What's more, this boom is being driven by a new trend. Explains Filippell: "Now there's a much wider variety of buyers, which is driving up prices." In some cases, European and Asian companies are taking advantage of what they consider a weak dollar to snap up small and midsized U.S. companies. Then there are the venture capitalists and other private-equity funds that, having sat out the post-bubble years, now seem ready to get back in the game. "They've got $80 billion to $100 billion raised," says Filippell, "and they're in a rush to put their money to work."

And a third class of buyers has emerged: small businesses eager to expand their reach through acquisitions. Why? To meet the demands of giant clients such as Ford, Starbucks, or Wal-Mart, these firms feel they must expand. As Alan Scharfstein, president of the M&A firm DAK Group in Rochelle Park, N.J., puts it, "Companies want to be more important to the corporation they're selling to--they want to be able to service that client nationwide."

So how does an entrepreneur who wants to sell a business take advantage of this new wave of M&A? Some, including Dean Clarke and Keith Spencer, owners of Hi Mountain Seasonings, a Riverton, Wyoming maker of beef jerky seasonings, decide to advertise their company nationally.
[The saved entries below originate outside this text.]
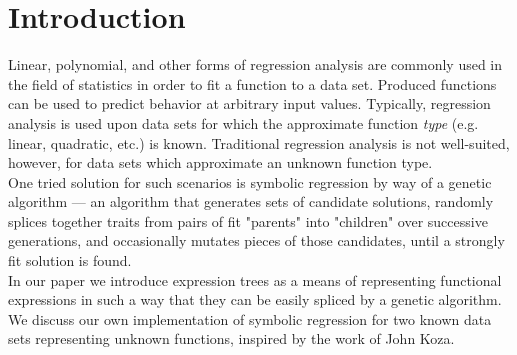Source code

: 
\section{Introduction}
\label{sec:intro}

Linear, polynomial, and other forms of regression analysis are commonly
used in the field of statistics in order to fit a function to a data set. Produced
functions can be used to predict behavior at arbitrary input values. Typically,
regression analysis is used upon data sets for which the approximate
function \textit{type} (e.g. linear, quadratic, etc.) is known. Traditional
regression analysis is not well-suited, however, for data sets which
approximate an unknown function type. \\

One tried solution for such scenarios is symbolic regression by way of
a genetic algorithm --- an algorithm that generates sets of candidate
solutions, randomly splices together traits from pairs of fit "parents"
into "children" over successive generations, and occasionally mutates
pieces of those candidates, until a strongly fit solution is found. \\

In our paper we introduce expression trees as a means of representing
functional expressions in such a way that they can be easily spliced by
a genetic algorithm. We discuss our own implementation of symbolic
regression for two known data sets representing unknown functions,
inspired by the work of John Koza. \cite{examplerun}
After the pair put a $2 million pricetag on their 12-year-old company last year, they had their broker circulate the news far outside their local market. They plied private-equity investment groups with information on the company and pumped business trade publications and the Wall Street Journal full of ads. The result: After a starting bid of $2.4 million, Hi Mountain Seasonings was sold to a Connecticut couple for $4 million. "Seven serious buyers flew out to Wyoming to meet with us," boasts Bob Balaban, Hi Mountain's broker.

Selling your business nationally can be a daunting task, but help is on the way. New websites and newsletters such as MergerPlace and Mergers & Acquisitions Advisor are sprouting all over, offering consolidated data on deals, organized by region and industry, and often hosting educational and networking conferences. "Banks have cut back on their coverage, and now that the merger wave is back a lot of banks don't have coverage of small and midsized companies," explains Josh Kosman, editor-in-chief of the newly debuted North American edition of Merger Market, an online magazine that tracks mergers and acquisitions.

A small but growing number of entrepreneurs are saving time and money by selling their businesses online. BizBuySell.com, launched in 1996, boasts 20,000 listings, making it the largest online marketplace for private small and middle-market companies. In addition to selling data the organization has collected on recent deals, BizBuySell offers a standard business-for-sale ad for $69 for 60 days. The website will keep the selling firm's identity private until it chooses to reveal itself to a potential buyer. Victoria Ring of Columbus, Ohio, says she sold her two small legal-services Internet companies, each with less than a half-million in revenues, within a week of listing them on BizBuySell.com. "It was just so quick--I got a faster response than I get when I try to sell stuff on eBay," Ring says. "It would have taken at least a month for me to market them myself, and it would have been so much more expensive with a broker."

Sellers seeking foreign buyers might consider Entrepreneur's Place, an online service aimed at companies with revenues around $5 million. Firms from some 30 countries are represented in the site's 16,000 listings. "It's not uncommon for a manufacturer of a widget in Asia to look for a southwestern U.S. producer so he can avoid U.S. tariffs," says CEO Scott Long. And who cares if a buyer pays in yen or dollars, as long as the price is right?